Obama, Racism, Twitter and Facebook, an Explosive Combination to Spread New Malware, According to PandaLabs
- Users receive a Twitter direct message with a link to a supposed video of U.S. President Barack Obama punching a man
- The message includes a fake Facebook link to steal users’ Twitter credentials and download a computer worm
PandaLabs, Panda Security’s anti-malware laboratory, has detected a new Twitter spam campaign that may compromise user security. Users receive a direct message on Twitter, which contains the text “Check out Obama punch a guy in the face for calling him a nigger”, and a malicious link to a fake Facebook page.
If the user clicks the link, they are taken to a bogus Facebook page where they are prompted to submit their Twitter login details. However, if the user enters their credentials, the malware will hijack their account in order to send the same malicious message to all of their contacts.
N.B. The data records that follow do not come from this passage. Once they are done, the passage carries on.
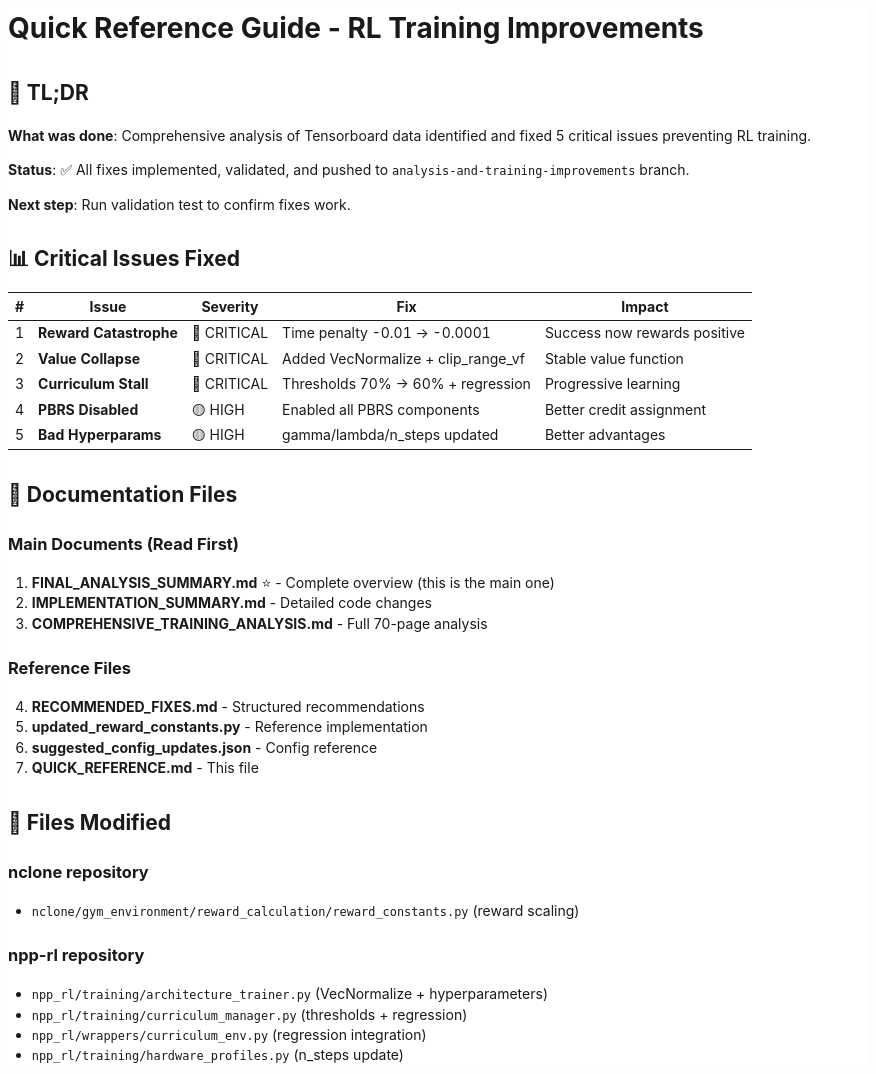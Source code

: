 # Quick Reference Guide - RL Training Improvements

## 🚀 TL;DR

**What was done**: Comprehensive analysis of Tensorboard data identified and fixed 5 critical issues preventing RL training.

**Status**: ✅ All fixes implemented, validated, and pushed to `analysis-and-training-improvements` branch.

**Next step**: Run validation test to confirm fixes work.

## 📊 Critical Issues Fixed

| # | Issue | Severity | Fix | Impact |
|---|-------|----------|-----|--------|
| 1 | **Reward Catastrophe** | 🔴 CRITICAL | Time penalty -0.01 → -0.0001 | Success now rewards positive |
| 2 | **Value Collapse** | 🔴 CRITICAL | Added VecNormalize + clip_range_vf | Stable value function |
| 3 | **Curriculum Stall** | 🔴 CRITICAL | Thresholds 70% → 60% + regression | Progressive learning |
| 4 | **PBRS Disabled** | 🟡 HIGH | Enabled all PBRS components | Better credit assignment |
| 5 | **Bad Hyperparams** | 🟡 HIGH | gamma/lambda/n_steps updated | Better advantages |

## 📂 Documentation Files

### Main Documents (Read First)
1. **FINAL_ANALYSIS_SUMMARY.md** ⭐ - Complete overview (this is the main one)
2. **IMPLEMENTATION_SUMMARY.md** - Detailed code changes
3. **COMPREHENSIVE_TRAINING_ANALYSIS.md** - Full 70-page analysis

### Reference Files
4. **RECOMMENDED_FIXES.md** - Structured recommendations
5. **updated_reward_constants.py** - Reference implementation
6. **suggested_config_updates.json** - Config reference
7. **QUICK_REFERENCE.md** - This file

## 🔧 Files Modified

### nclone repository
- `nclone/gym_environment/reward_calculation/reward_constants.py` (reward scaling)

### npp-rl repository  
- `npp_rl/training/architecture_trainer.py` (VecNormalize + hyperparameters)
- `npp_rl/training/curriculum_manager.py` (thresholds + regression)
- `npp_rl/wrappers/curriculum_env.py` (regression integration)
- `npp_rl/training/hardware_profiles.py` (n_steps update)
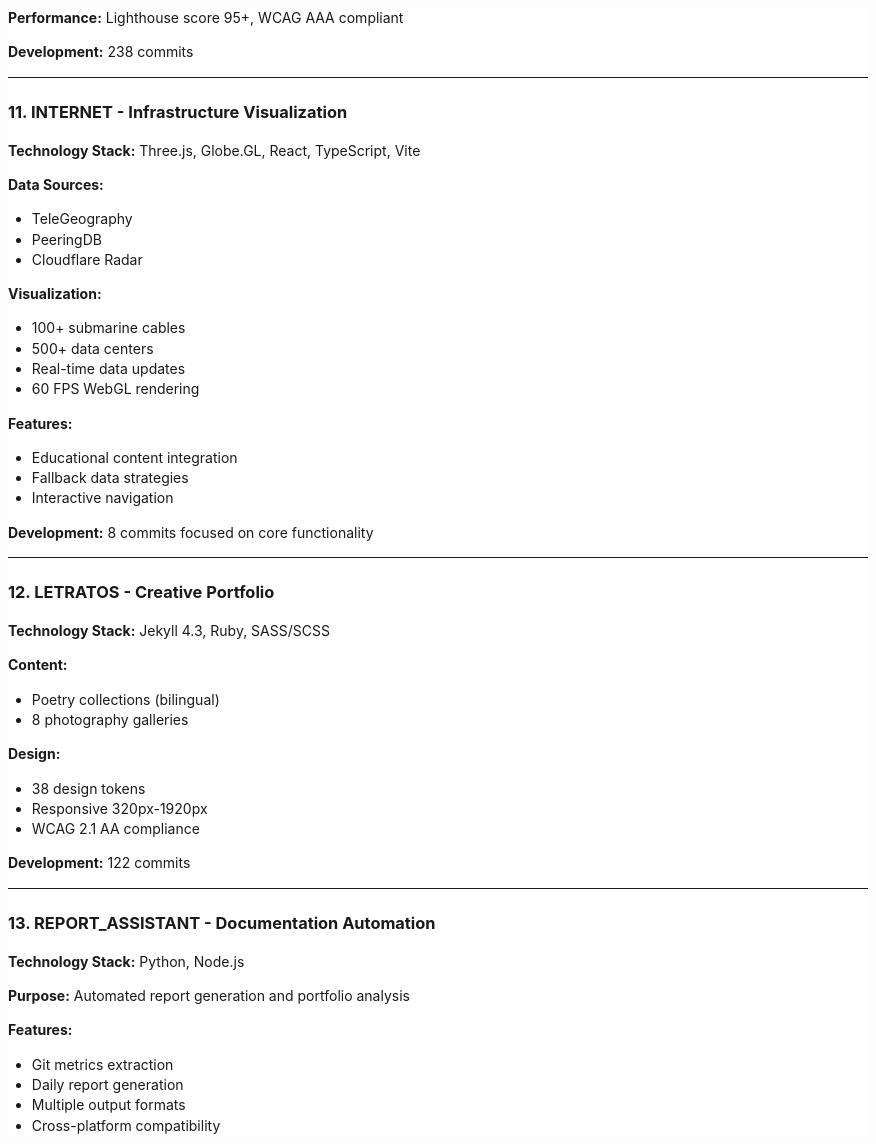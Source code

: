 **Performance:** Lighthouse score 95+, WCAG AAA compliant

**Development:** 238 commits

---

### 11. INTERNET - Infrastructure Visualization

**Technology Stack:** Three.js, Globe.GL, React, TypeScript, Vite

**Data Sources:**
- TeleGeography
- PeeringDB
- Cloudflare Radar

**Visualization:**
- 100+ submarine cables
- 500+ data centers
- Real-time data updates
- 60 FPS WebGL rendering

**Features:**
- Educational content integration
- Fallback data strategies
- Interactive navigation

**Development:** 8 commits focused on core functionality

---

### 12. LETRATOS - Creative Portfolio

**Technology Stack:** Jekyll 4.3, Ruby, SASS/SCSS

**Content:**
- Poetry collections (bilingual)
- 8 photography galleries

**Design:**
- 38 design tokens
- Responsive 320px-1920px
- WCAG 2.1 AA compliance

**Development:** 122 commits

---

### 13. REPORT_ASSISTANT - Documentation Automation

**Technology Stack:** Python, Node.js

**Purpose:** Automated report generation and portfolio analysis

**Features:**
- Git metrics extraction
- Daily report generation
- Multiple output formats
- Cross-platform compatibility
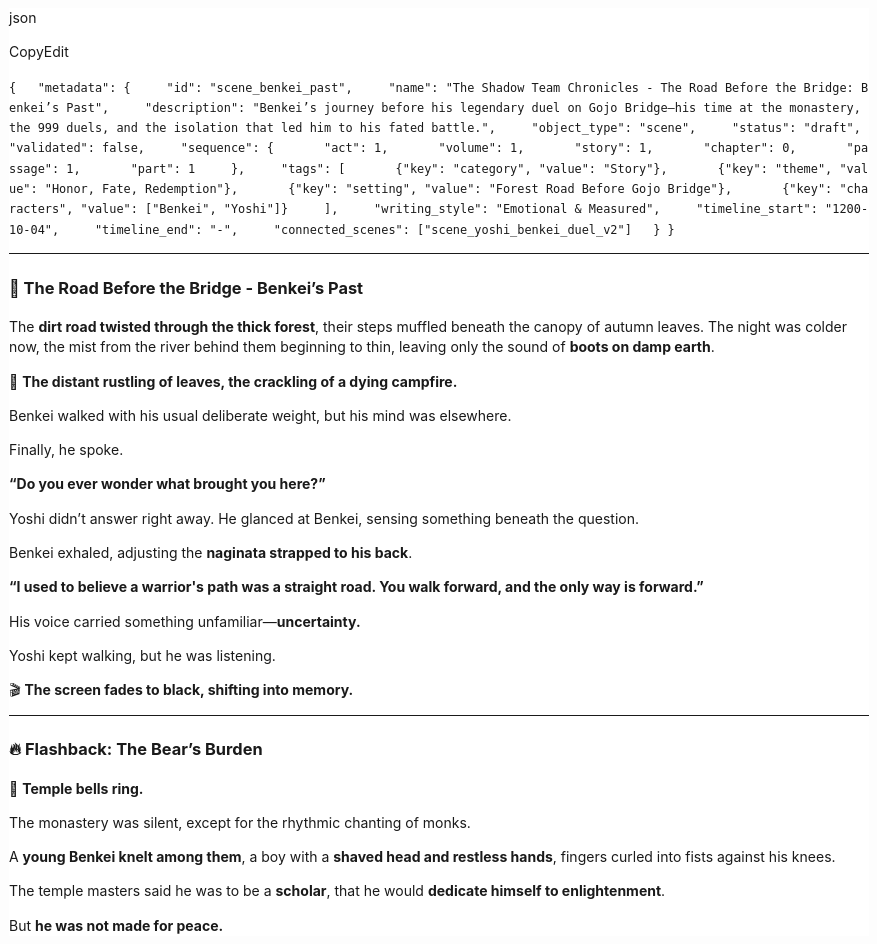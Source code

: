 json

CopyEdit

`{   "metadata": {     "id": "scene_benkei_past",     "name": "The Shadow Team Chronicles - The Road Before the Bridge: Benkei’s Past",     "description": "Benkei’s journey before his legendary duel on Gojo Bridge—his time at the monastery, the 999 duels, and the isolation that led him to his fated battle.",     "object_type": "scene",     "status": "draft",     "validated": false,     "sequence": {       "act": 1,       "volume": 1,       "story": 1,       "chapter": 0,       "passage": 1,       "part": 1     },     "tags": [       {"key": "category", "value": "Story"},       {"key": "theme", "value": "Honor, Fate, Redemption"},       {"key": "setting", "value": "Forest Road Before Gojo Bridge"},       {"key": "characters", "value": ["Benkei", "Yoshi"]}     ],     "writing_style": "Emotional & Measured",     "timeline_start": "1200-10-04",     "timeline_end": "-",     "connected_scenes": ["scene_yoshi_benkei_duel_v2"]   } }`

* * *

### **🌙 The Road Before the Bridge - Benkei’s Past**

The **dirt road twisted through the thick forest**, their steps muffled beneath the canopy of autumn leaves. The night was colder now, the mist from the river behind them beginning to thin, leaving only the sound of **boots on damp earth**.

🎵 **The distant rustling of leaves, the crackling of a dying campfire.**

Benkei walked with his usual deliberate weight, but his mind was elsewhere.

Finally, he spoke.

**“Do you ever wonder what brought you here?”**

Yoshi didn’t answer right away. He glanced at Benkei, sensing something beneath the question.

Benkei exhaled, adjusting the **naginata strapped to his back**.

**“I used to believe a warrior's path was a straight road. You walk forward, and the only way is forward.”**

His voice carried something unfamiliar—**uncertainty.**

Yoshi kept walking, but he was listening.

🎬 **The screen fades to black, shifting into memory.**

* * *

### **🔥 Flashback: The Bear’s Burden**

🎵 **Temple bells ring.**

The monastery was silent, except for the rhythmic chanting of monks.

A **young Benkei knelt among them**, a boy with a **shaved head and restless hands**, fingers curled into fists against his knees.

The temple masters said he was to be a **scholar**, that he would **dedicate himself to enlightenment**.

But **he was not made for peace.**
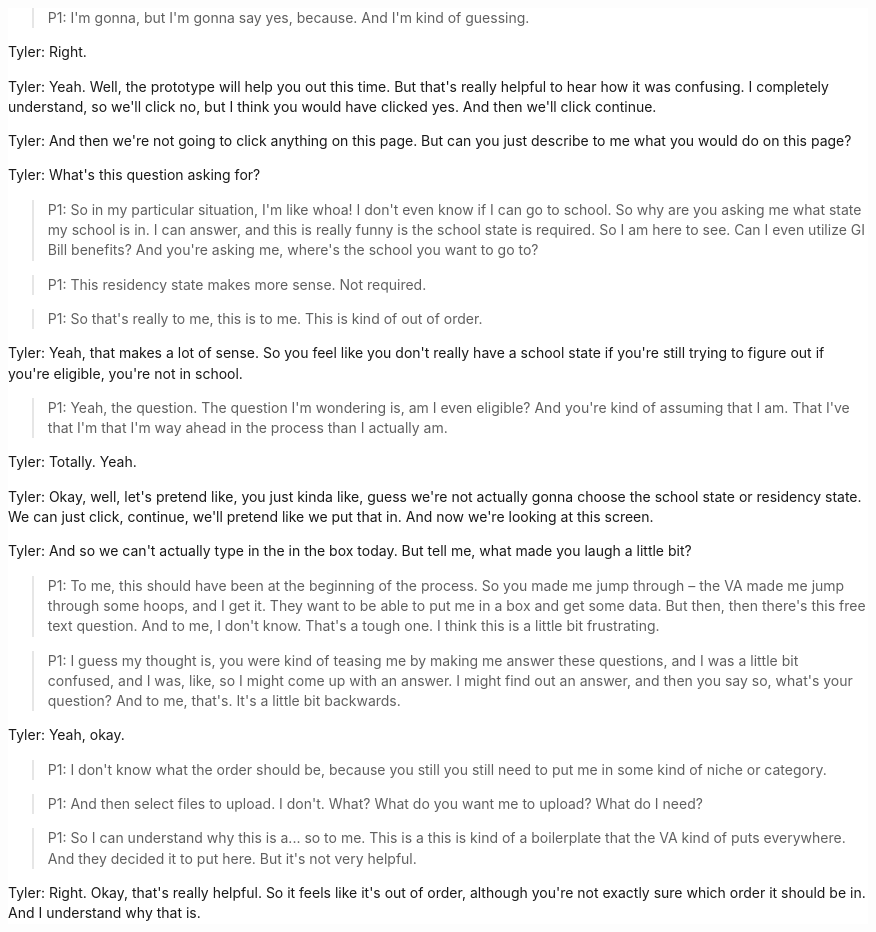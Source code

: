 > P1: I'm gonna, but I'm gonna say yes, because. And I'm kind of guessing.

Tyler: Right.

Tyler: Yeah. Well, the prototype will help you out this time. But that's really helpful to hear how it was confusing. I completely understand, so we'll click no, but I think you would have clicked yes. And then we'll click continue.

Tyler: And then we're not going to click anything on this page. But can you just describe to me what you would do on this page?

Tyler: What's this question asking for?

> P1: So in my particular situation, I'm like whoa! I don't even know if I can go to school. So why are you asking me what state my school is in. I can answer, and this is really funny is the school state is required. So I am here to see. Can I even utilize GI Bill benefits? And you're asking me, where's the school you want to go to?

> P1: This residency state makes more sense. Not required.

> P1: So that's really to me, this is to me. This is kind of out of order.

Tyler: Yeah, that makes a lot of sense. So you feel like you don't really have a school state if you're still trying to figure out if you're eligible, you're not in school.

> P1: Yeah, the question. The question I'm wondering is, am I even eligible? And you're kind of assuming that I am. That I've that I'm that I'm way ahead in the process than I actually am.

Tyler: Totally. Yeah.

Tyler: Okay, well, let's pretend like, you just kinda like, guess we're not actually gonna choose the school state or residency state. We can just click, continue, we'll pretend like we put that in. And now we're looking at this screen.

Tyler: And so we can't actually type in the in the box today. But tell me, what made you laugh a little bit?

> P1: To me, this should have been at the beginning of the process. So you made me jump through – the VA made me jump through some hoops, and I get it. They want to be able to put me in a box and get some data. But then, then there's this free text question. And to me, I don't know. That's a tough one. I think this is a little bit frustrating.

> P1: I guess my thought is, you were kind of teasing me by making me answer these questions, and I was a little bit confused, and I was, like, so I might come up with an answer. I might find out an answer, and then you say so, what's your question? And to me, that's. It's a little bit backwards.

Tyler: Yeah, okay.

> P1: I don't know what the order should be, because you still you still need to put me in some kind of niche or category.

> P1: And then select files to upload. I don't. What? What do you want me to upload? What do I need?

> P1: So I can understand why this is a... so to me. This is a this is kind of a boilerplate that the VA kind of puts everywhere. And they decided it to put here. But it's not very helpful.

Tyler: Right. Okay, that's really helpful. So it feels like it's out of order, although you're not exactly sure which order it should be in. And I understand why that is.
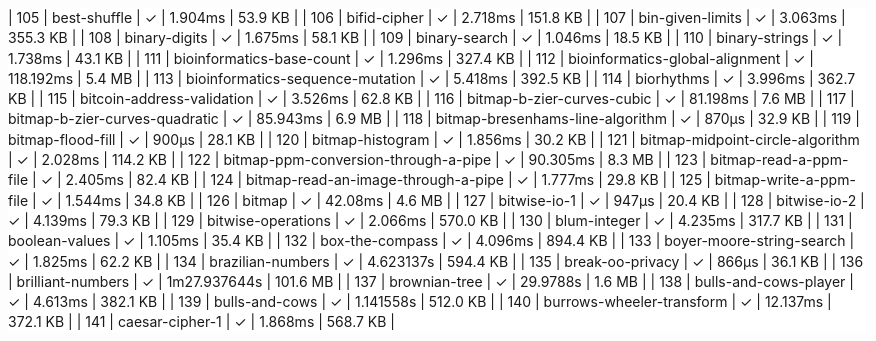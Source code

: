| 105 | best-shuffle | ✓ | 1.904ms | 53.9 KB |
| 106 | bifid-cipher | ✓ | 2.718ms | 151.8 KB |
| 107 | bin-given-limits | ✓ | 3.063ms | 355.3 KB |
| 108 | binary-digits | ✓ | 1.675ms | 58.1 KB |
| 109 | binary-search | ✓ | 1.046ms | 18.5 KB |
| 110 | binary-strings | ✓ | 1.738ms | 43.1 KB |
| 111 | bioinformatics-base-count | ✓ | 1.296ms | 327.4 KB |
| 112 | bioinformatics-global-alignment | ✓ | 118.192ms | 5.4 MB |
| 113 | bioinformatics-sequence-mutation | ✓ | 5.418ms | 392.5 KB |
| 114 | biorhythms | ✓ | 3.996ms | 362.7 KB |
| 115 | bitcoin-address-validation | ✓ | 3.526ms | 62.8 KB |
| 116 | bitmap-b-zier-curves-cubic | ✓ | 81.198ms | 7.6 MB |
| 117 | bitmap-b-zier-curves-quadratic | ✓ | 85.943ms | 6.9 MB |
| 118 | bitmap-bresenhams-line-algorithm | ✓ | 870µs | 32.9 KB |
| 119 | bitmap-flood-fill | ✓ | 900µs | 28.1 KB |
| 120 | bitmap-histogram | ✓ | 1.856ms | 30.2 KB |
| 121 | bitmap-midpoint-circle-algorithm | ✓ | 2.028ms | 114.2 KB |
| 122 | bitmap-ppm-conversion-through-a-pipe | ✓ | 90.305ms | 8.3 MB |
| 123 | bitmap-read-a-ppm-file | ✓ | 2.405ms | 82.4 KB |
| 124 | bitmap-read-an-image-through-a-pipe | ✓ | 1.777ms | 29.8 KB |
| 125 | bitmap-write-a-ppm-file | ✓ | 1.544ms | 34.8 KB |
| 126 | bitmap | ✓ | 42.08ms | 4.6 MB |
| 127 | bitwise-io-1 | ✓ | 947µs | 20.4 KB |
| 128 | bitwise-io-2 | ✓ | 4.139ms | 79.3 KB |
| 129 | bitwise-operations | ✓ | 2.066ms | 570.0 KB |
| 130 | blum-integer | ✓ | 4.235ms | 317.7 KB |
| 131 | boolean-values | ✓ | 1.105ms | 35.4 KB |
| 132 | box-the-compass | ✓ | 4.096ms | 894.4 KB |
| 133 | boyer-moore-string-search | ✓ | 1.825ms | 62.2 KB |
| 134 | brazilian-numbers | ✓ | 4.623137s | 594.4 KB |
| 135 | break-oo-privacy | ✓ | 866µs | 36.1 KB |
| 136 | brilliant-numbers | ✓ | 1m27.937644s | 101.6 MB |
| 137 | brownian-tree | ✓ | 29.9788s | 1.6 MB |
| 138 | bulls-and-cows-player | ✓ | 4.613ms | 382.1 KB |
| 139 | bulls-and-cows | ✓ | 1.141558s | 512.0 KB |
| 140 | burrows-wheeler-transform | ✓ | 12.137ms | 372.1 KB |
| 141 | caesar-cipher-1 | ✓ | 1.868ms | 568.7 KB |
Then, the user is taken to a website that displays a fake YouTube video set against a fake Facebook background. This time, the victim is asked to update a ‘YouTube player’ to watch the video. As is usual in this type of scam, if the user clicks on the ‘Install’ button, they will find themselves downloading the Koobface.LP worm, which will infect their computer and steal all of their personal data.
“This attack exploits the two most popular social networking sites, Facebook and Twitter, to trick users into believing they are viewing a trusted site”, said Luis Corrons, technical director of PandaLabs. “It also relies on its victims’ curiosity by using a scandalous story involving U.S. President Barack Obama and racism. Cyber-criminals know people are curious by nature and take advantage of this to trick users and infect them with their creations.”
Twitter Direct Messages, Yet Another Technique to Spread Malware Infections
This is just the latest example of a cyber-scam that uses Twitter direct messages to spread. Users’ accounts receive dozens of them every day, with malicious links and enticing messages like: “What exactly do you think you’re doing on this video clip”, “Hello this guy is saying bad rumors about u…”, “Did you see this pic of you?”, etc., etc.
“Never, ever, click the links within the text of those messages as they could infect your computer”, explained Corrons. “Every time you receive a direct message you should check with the sender that they have knowingly sent it to you. Make sure it has not been automatically forwarded to you from a hacked account. As a general rule, always keep your antivirus software up to date and be wary of messages offering sensational videos or unusual stories as, in 99 percent of cases they are designed to compromise user security.”